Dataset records

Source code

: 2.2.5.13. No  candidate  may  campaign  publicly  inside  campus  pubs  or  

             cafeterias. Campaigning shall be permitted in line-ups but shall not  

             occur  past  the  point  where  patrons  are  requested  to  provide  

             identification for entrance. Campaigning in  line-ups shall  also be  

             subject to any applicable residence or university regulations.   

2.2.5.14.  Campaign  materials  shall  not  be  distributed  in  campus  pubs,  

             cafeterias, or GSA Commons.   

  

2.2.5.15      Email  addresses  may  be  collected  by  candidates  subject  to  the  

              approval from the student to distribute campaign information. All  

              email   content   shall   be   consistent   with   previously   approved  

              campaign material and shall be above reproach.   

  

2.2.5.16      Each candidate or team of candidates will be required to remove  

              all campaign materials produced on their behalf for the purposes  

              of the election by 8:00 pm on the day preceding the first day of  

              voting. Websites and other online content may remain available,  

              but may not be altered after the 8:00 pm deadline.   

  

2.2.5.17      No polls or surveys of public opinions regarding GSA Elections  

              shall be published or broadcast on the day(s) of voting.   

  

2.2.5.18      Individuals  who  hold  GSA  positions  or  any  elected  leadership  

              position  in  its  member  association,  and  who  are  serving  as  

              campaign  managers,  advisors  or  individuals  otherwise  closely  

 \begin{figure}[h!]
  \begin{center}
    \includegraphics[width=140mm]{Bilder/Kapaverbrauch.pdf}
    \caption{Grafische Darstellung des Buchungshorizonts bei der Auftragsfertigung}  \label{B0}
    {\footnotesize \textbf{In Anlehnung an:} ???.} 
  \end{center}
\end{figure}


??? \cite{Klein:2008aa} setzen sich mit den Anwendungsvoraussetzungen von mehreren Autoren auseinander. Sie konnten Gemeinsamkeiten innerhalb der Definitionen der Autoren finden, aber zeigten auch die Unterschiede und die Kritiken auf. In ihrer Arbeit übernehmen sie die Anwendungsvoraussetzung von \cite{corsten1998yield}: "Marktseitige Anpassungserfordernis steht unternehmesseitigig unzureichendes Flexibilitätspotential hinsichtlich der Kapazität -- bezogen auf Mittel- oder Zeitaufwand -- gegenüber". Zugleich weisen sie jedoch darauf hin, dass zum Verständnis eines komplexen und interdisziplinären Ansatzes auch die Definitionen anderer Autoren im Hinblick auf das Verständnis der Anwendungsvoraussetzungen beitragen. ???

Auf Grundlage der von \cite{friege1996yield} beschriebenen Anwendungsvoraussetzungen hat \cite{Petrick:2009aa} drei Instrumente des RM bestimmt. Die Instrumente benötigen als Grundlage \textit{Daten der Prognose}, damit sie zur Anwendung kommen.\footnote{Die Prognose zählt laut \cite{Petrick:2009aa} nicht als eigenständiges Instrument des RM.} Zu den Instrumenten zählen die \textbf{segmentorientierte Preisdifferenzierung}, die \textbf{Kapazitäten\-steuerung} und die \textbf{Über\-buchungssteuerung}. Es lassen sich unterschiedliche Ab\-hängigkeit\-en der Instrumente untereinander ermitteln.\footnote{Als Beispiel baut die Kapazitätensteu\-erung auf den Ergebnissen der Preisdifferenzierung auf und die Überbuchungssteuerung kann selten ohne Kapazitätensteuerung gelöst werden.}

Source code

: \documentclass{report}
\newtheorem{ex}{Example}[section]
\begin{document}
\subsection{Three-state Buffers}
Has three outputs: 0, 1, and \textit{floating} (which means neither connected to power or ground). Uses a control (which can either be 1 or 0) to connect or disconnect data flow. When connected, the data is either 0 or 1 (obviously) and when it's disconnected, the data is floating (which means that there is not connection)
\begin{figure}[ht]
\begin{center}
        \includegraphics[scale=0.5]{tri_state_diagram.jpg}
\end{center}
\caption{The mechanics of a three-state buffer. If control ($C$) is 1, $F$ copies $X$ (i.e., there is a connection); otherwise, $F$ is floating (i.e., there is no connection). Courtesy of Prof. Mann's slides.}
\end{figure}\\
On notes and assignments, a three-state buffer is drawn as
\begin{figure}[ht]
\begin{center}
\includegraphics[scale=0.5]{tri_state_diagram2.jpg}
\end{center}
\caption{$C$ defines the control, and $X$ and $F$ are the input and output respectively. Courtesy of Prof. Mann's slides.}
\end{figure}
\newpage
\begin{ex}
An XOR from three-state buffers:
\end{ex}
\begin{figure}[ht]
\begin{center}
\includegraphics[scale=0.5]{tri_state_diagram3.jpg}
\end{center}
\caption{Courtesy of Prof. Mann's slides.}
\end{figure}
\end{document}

What you will do: Locate the lines above that contain "Prof" and copy them.

Result:
\caption{The mechanics of a three-state buffer. If control ($C$) is 1, $F$ copies $X$ (i.e., there is a connection); otherwise, $F$ is floating (i.e., there is no connection). Courtesy of Prof. Mann's slides.}
\caption{$C$ defines the control, and $X$ and $F$ are the input and output respectively. Courtesy of Prof. Mann's slides.}
\caption{Courtesy of Prof. Mann's slides.}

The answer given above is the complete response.